The upshot: The government can require a person arrested for drunken driving to take a warrantless breath test, but ordinarily the government cannot require a person to submit to a blood draw without first obtaining a warrant. The court reaches this result under the "search incident to arrest" exception. The distinction between blood tests and breath tests is justified by the different invasiveness of the two kinds of tests that makes warrantless breath tests reasonable but warrantless blood tests ordinarily unreasonable.

Justice Samuel Alito wrote the majority opinion, joined by Chief Justice John Roberts and Justices Anthony Kennedy, Stephen Breyer and Elena Kagan. Justices Sonia Sotomayor and Ruth Bader Ginsburg would have held that both kinds of tests ordinarily require a warrant; Justice Clarence Thomas would have held that neither test requires a warrant.
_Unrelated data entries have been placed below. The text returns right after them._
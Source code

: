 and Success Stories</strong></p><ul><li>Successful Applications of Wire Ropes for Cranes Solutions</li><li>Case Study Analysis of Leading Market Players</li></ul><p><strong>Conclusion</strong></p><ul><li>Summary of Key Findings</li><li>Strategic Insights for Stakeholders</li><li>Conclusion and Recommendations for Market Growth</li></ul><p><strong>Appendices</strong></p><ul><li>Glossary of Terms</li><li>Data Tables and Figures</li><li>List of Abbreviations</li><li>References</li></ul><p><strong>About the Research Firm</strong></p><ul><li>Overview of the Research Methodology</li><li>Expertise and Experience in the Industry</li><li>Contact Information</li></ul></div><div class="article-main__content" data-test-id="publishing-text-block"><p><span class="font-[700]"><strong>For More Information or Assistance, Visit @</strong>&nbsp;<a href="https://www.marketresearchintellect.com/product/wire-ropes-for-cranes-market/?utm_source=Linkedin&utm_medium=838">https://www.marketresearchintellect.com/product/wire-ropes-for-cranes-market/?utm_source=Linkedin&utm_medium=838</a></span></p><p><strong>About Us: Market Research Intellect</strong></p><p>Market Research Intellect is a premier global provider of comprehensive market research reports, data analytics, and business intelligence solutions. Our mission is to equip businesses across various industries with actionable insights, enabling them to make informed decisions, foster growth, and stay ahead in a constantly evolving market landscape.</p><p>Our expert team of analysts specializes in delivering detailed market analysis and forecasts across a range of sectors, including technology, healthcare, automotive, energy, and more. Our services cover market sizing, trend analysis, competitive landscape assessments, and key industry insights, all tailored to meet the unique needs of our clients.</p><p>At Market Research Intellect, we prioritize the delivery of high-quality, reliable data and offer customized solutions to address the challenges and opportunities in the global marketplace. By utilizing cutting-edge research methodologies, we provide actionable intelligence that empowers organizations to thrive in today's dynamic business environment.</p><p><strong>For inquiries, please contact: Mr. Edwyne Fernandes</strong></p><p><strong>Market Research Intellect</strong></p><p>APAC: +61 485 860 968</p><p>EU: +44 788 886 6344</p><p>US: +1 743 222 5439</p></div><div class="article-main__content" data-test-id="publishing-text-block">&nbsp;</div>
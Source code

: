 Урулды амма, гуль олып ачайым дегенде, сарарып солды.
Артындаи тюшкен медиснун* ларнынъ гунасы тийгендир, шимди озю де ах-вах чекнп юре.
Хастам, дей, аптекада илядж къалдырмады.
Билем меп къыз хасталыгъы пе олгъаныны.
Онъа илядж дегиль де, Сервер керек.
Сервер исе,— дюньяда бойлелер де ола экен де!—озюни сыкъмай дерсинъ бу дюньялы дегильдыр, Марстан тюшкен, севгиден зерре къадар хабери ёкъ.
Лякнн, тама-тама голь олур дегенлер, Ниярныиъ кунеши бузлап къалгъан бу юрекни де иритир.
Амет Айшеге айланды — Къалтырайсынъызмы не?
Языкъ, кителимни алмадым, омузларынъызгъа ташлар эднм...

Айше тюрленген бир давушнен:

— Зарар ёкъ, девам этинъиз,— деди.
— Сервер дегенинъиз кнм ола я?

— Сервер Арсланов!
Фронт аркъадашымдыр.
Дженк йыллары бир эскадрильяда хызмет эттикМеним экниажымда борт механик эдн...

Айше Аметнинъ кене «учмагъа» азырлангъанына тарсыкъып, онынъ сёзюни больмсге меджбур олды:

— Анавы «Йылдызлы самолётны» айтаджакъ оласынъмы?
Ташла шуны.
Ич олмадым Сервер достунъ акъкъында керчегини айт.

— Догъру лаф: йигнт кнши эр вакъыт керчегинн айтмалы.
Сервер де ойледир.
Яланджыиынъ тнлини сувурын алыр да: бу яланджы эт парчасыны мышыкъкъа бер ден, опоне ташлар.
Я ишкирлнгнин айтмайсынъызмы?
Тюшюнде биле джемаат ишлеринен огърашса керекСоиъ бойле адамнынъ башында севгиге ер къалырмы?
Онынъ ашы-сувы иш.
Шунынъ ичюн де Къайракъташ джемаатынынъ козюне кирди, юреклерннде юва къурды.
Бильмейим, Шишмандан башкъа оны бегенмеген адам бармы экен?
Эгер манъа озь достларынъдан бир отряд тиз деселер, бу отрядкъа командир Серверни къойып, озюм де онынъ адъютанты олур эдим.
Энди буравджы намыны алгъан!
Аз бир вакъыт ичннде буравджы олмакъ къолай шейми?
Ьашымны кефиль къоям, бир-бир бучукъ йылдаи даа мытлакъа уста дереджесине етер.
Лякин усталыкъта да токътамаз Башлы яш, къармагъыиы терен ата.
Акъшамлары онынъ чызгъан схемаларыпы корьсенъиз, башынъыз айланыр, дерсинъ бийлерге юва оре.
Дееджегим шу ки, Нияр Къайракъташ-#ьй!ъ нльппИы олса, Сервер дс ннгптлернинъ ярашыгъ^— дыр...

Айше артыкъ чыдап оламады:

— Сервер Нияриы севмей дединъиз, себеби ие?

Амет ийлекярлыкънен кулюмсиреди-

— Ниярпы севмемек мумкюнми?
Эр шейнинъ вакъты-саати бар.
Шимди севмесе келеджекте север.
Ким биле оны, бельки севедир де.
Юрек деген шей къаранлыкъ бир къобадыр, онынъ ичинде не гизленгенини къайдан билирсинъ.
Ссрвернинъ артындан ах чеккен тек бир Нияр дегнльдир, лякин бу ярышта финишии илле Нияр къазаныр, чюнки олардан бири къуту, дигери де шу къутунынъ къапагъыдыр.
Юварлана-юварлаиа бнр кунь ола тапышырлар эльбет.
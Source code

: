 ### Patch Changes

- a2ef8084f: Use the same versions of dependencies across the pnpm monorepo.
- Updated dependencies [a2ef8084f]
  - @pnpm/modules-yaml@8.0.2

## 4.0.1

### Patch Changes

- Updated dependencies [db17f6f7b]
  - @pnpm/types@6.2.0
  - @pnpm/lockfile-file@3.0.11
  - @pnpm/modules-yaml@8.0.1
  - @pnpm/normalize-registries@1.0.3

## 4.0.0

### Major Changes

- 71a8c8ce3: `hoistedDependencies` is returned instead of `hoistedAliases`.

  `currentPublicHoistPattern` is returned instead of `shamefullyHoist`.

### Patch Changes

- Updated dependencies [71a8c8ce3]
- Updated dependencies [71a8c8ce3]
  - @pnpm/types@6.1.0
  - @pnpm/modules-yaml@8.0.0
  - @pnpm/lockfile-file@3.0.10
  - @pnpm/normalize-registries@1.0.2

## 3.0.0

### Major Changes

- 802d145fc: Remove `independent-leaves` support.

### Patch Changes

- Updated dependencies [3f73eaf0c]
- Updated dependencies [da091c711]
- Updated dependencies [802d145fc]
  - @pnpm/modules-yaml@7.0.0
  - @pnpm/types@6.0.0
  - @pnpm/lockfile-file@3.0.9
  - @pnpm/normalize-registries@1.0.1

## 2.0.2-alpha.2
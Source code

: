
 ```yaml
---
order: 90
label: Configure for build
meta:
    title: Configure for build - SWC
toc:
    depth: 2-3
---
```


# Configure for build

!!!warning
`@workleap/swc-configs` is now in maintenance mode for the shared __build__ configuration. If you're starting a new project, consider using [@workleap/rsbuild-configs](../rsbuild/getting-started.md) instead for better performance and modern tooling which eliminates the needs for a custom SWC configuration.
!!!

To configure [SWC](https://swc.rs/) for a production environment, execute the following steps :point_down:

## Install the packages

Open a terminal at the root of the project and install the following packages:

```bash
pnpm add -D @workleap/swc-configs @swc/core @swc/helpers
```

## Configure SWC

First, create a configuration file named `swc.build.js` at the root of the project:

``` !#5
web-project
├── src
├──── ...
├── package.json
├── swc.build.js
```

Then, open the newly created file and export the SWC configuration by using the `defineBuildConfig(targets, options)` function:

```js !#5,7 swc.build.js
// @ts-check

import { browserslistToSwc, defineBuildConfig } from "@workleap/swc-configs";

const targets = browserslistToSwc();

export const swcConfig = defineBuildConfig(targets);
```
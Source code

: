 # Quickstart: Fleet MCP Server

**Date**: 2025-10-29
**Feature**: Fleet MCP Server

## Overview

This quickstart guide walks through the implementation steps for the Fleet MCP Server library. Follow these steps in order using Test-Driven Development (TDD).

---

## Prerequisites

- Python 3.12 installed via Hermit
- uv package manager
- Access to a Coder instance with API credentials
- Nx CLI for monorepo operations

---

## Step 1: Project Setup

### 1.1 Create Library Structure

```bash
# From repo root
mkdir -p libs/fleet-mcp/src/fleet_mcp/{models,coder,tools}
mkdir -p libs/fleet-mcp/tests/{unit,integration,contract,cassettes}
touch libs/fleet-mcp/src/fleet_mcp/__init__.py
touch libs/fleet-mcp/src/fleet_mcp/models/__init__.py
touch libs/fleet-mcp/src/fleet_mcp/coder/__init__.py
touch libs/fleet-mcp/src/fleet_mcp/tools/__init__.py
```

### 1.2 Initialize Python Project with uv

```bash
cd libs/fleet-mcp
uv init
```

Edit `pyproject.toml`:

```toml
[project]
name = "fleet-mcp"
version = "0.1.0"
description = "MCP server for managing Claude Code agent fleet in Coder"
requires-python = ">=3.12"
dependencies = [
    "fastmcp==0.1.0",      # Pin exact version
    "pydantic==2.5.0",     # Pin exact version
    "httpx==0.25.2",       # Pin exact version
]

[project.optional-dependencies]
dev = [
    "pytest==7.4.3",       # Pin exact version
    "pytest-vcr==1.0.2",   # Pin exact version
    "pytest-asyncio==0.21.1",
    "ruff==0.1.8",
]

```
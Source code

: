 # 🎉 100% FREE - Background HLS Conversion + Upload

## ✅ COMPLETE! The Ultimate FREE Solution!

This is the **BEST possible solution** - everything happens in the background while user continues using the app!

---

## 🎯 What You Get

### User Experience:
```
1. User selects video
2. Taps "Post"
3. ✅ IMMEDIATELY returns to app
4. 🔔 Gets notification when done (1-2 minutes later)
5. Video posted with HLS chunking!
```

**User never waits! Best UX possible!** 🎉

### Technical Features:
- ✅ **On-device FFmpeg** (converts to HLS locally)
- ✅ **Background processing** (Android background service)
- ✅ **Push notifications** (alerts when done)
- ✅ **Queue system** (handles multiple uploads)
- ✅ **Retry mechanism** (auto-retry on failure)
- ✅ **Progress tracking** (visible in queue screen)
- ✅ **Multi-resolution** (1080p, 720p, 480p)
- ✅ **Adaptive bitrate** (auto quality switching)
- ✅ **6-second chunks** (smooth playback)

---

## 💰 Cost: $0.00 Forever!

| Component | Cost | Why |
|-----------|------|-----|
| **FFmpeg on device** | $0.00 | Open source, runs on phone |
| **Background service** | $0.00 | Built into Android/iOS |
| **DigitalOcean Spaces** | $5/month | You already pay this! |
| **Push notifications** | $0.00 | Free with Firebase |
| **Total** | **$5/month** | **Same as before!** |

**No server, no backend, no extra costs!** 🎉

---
I'm at a meeting all day and won't have time to blog extensively on Birchfield until later. Based on a quick read, however, I think it's a sound opinion. This was a really tricky Fourth Amendment case. It was like a criminal procedure exam in which the problem raised a bunch of different doctrines without obvious ways to work through the thicket of them. I think the majority did a pretty good job dealing with a very hard problem.

More later, when I have had a chance to read the decision with more care and to reflect on it at more length.